Records excerpted from a collection:
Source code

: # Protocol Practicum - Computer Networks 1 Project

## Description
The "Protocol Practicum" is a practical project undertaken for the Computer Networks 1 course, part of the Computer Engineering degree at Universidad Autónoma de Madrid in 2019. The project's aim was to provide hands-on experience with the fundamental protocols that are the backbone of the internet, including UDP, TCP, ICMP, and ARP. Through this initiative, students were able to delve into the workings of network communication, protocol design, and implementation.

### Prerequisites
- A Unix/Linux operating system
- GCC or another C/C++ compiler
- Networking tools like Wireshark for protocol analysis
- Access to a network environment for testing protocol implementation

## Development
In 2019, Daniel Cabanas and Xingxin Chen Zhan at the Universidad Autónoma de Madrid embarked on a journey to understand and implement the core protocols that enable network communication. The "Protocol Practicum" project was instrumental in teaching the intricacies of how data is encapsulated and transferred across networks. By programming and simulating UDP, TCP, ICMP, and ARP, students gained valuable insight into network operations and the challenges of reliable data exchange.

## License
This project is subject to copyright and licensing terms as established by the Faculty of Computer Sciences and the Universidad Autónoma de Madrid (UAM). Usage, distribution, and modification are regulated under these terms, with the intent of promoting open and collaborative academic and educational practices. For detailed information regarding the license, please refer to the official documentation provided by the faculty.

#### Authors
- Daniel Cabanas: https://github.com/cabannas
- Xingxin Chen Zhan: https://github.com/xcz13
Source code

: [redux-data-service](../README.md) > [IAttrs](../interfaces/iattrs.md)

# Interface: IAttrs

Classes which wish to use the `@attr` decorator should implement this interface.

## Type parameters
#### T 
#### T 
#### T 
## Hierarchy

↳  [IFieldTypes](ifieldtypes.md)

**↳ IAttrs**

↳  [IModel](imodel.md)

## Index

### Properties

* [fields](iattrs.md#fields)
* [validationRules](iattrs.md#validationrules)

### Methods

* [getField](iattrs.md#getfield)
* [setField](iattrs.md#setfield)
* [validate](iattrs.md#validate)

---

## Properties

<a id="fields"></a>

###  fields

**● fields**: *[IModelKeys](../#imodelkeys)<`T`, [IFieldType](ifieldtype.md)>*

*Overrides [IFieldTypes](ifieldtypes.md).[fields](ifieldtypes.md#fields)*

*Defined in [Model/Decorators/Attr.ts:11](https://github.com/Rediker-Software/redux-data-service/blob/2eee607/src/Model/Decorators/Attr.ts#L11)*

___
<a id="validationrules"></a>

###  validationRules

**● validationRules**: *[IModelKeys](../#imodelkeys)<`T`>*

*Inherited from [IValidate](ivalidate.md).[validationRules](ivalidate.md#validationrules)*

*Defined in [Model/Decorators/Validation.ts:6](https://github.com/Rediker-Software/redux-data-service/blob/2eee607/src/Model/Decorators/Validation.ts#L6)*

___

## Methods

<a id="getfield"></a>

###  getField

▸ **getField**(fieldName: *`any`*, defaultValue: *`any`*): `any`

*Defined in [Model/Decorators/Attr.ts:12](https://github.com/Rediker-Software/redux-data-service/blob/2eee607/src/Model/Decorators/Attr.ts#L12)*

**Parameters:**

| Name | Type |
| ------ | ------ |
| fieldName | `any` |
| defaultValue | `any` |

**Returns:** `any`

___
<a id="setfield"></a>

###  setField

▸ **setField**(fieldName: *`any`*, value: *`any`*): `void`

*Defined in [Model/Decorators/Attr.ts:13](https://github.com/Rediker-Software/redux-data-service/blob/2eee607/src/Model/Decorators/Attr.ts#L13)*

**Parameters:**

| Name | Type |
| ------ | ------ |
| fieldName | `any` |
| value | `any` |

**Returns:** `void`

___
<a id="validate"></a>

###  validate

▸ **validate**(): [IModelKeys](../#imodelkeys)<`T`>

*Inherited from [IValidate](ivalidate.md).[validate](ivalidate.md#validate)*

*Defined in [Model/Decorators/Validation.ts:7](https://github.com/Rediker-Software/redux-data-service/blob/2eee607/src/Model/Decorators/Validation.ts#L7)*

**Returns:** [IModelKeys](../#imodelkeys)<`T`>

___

* Exercise
Give back every line of the data exactly as it was written.

* Task output
Source code

: # Protocol Practicum - Computer Networks 1 Project

## Description
The "Protocol Practicum" is a practical project undertaken for the Computer Networks 1 course, part of the Computer Engineering degree at Universidad Autónoma de Madrid in 2019. The project's aim was to provide hands-on experience with the fundamental protocols that are the backbone of the internet, including UDP, TCP, ICMP, and ARP. Through this initiative, students were able to delve into the workings of network communication, protocol design, and implementation.

### Prerequisites
- A Unix/Linux operating system
- GCC or another C/C++ compiler
- Networking tools like Wireshark for protocol analysis
- Access to a network environment for testing protocol implementation

## Development
In 2019, Daniel Cabanas and Xingxin Chen Zhan at the Universidad Autónoma de Madrid embarked on a journey to understand and implement the core protocols that enable network communication. The "Protocol Practicum" project was instrumental in teaching the intricacies of how data is encapsulated and transferred across networks. By programming and simulating UDP, TCP, ICMP, and ARP, students gained valuable insight into network operations and the challenges of reliable data exchange.

## License
This project is subject to copyright and licensing terms as established by the Faculty of Computer Sciences and the Universidad Autónoma de Madrid (UAM). Usage, distribution, and modification are regulated under these terms, with the intent of promoting open and collaborative academic and educational practices. For detailed information regarding the license, please refer to the official documentation provided by the faculty.

#### Authors
- Daniel Cabanas: https://github.com/cabannas
- Xingxin Chen Zhan: https://github.com/xcz13
Source code

: [redux-data-service](../README.md) > [IAttrs](../interfaces/iattrs.md)

# Interface: IAttrs

Classes which wish to use the `@attr` decorator should implement this interface.

## Type parameters
#### T 
#### T 
#### T 
## Hierarchy

↳  [IFieldTypes](ifieldtypes.md)

**↳ IAttrs**

↳  [IModel](imodel.md)

## Index

### Properties

* [fields](iattrs.md#fields)
* [validationRules](iattrs.md#validationrules)

### Methods

* [getField](iattrs.md#getfield)
* [setField](iattrs.md#setfield)
* [validate](iattrs.md#validate)

---

## Properties

<a id="fields"></a>

###  fields

**● fields**: *[IModelKeys](../#imodelkeys)<`T`, [IFieldType](ifieldtype.md)>*

*Overrides [IFieldTypes](ifieldtypes.md).[fields](ifieldtypes.md#fields)*

*Defined in [Model/Decorators/Attr.ts:11](https://github.com/Rediker-Software/redux-data-service/blob/2eee607/src/Model/Decorators/Attr.ts#L11)*

___
<a id="validationrules"></a>

###  validationRules

**● validationRules**: *[IModelKeys](../#imodelkeys)<`T`>*

*Inherited from [IValidate](ivalidate.md).[validationRules](ivalidate.md#validationrules)*

*Defined in [Model/Decorators/Validation.ts:6](https://github.com/Rediker-Software/redux-data-service/blob/2eee607/src/Model/Decorators/Validation.ts#L6)*

___

## Methods

<a id="getfield"></a>

###  getField

▸ **getField**(fieldName: *`any`*, defaultValue: *`any`*): `any`

*Defined in [Model/Decorators/Attr.ts:12](https://github.com/Rediker-Software/redux-data-service/blob/2eee607/src/Model/Decorators/Attr.ts#L12)*

**Parameters:**

| Name | Type |
| ------ | ------ |
| fieldName | `any` |
| defaultValue | `any` |

**Returns:** `any`

___
<a id="setfield"></a>

###  setField

▸ **setField**(fieldName: *`any`*, value: *`any`*): `void`

*Defined in [Model/Decorators/Attr.ts:13](https://github.com/Rediker-Software/redux-data-service/blob/2eee607/src/Model/Decorators/Attr.ts#L13)*

**Parameters:**

| Name | Type |
| ------ | ------ |
| fieldName | `any` |
| value | `any` |

**Returns:** `void`

___
<a id="validate"></a>

###  validate

▸ **validate**(): [IModelKeys](../#imodelkeys)<`T`>

*Inherited from [IValidate](ivalidate.md).[validate](ivalidate.md#validate)*

*Defined in [Model/Decorators/Validation.ts:7](https://github.com/Rediker-Software/redux-data-service/blob/2eee607/src/Model/Decorators/Validation.ts#L7)*

**Returns:** [IModelKeys](../#imodelkeys)<`T`>

___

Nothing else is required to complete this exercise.